▶ [THE TASK]
The output should be limited to the line holding "- [Git repository](https://git.belin.io/cedx/enum.js)" and the lines after it through the end of the entries, each restated exactly.

▶ [EXERCISE INPUTS]
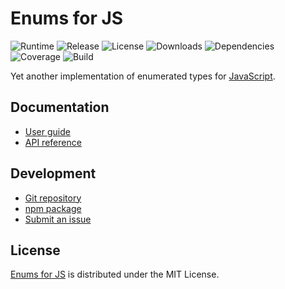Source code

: # Enums for JS
![Runtime](https://img.shields.io/badge/node-%3E%3D10.13-brightgreen.svg) ![Release](https://img.shields.io/npm/v/@cedx/enum.svg) ![License](https://img.shields.io/npm/l/@cedx/enum.svg) ![Downloads](https://img.shields.io/npm/dt/@cedx/enum.svg) ![Dependencies](https://david-dm.org/cedx/enum.js.svg) ![Coverage](https://coveralls.io/repos/github/cedx/enum.js/badge.svg) ![Build](https://travis-ci.com/cedx/enum.js.svg)

Yet another implementation of enumerated types for [JavaScript](https://developer.mozilla.org/en-US/docs/Web/JavaScript).

## Documentation
- [User guide](https://dev.belin.io/enum.js)
- [API reference](https://dev.belin.io/enum.js/api)

## Development
- [Git repository](https://git.belin.io/cedx/enum.js)
- [npm package](https://www.npmjs.com/package/@cedx/enum)
- [Submit an issue](https://git.belin.io/cedx/enum.js/issues)

## License
[Enums for JS](https://dev.belin.io/enum.js) is distributed under the MIT License.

▶ [TASK RESULT]
- [Git repository](https://git.belin.io/cedx/enum.js)
- [npm package](https://www.npmjs.com/package/@cedx/enum)
- [Submit an issue](https://git.belin.io/cedx/enum.js/issues)

## License
[Enums for JS](https://dev.belin.io/enum.js) is distributed under the MIT License.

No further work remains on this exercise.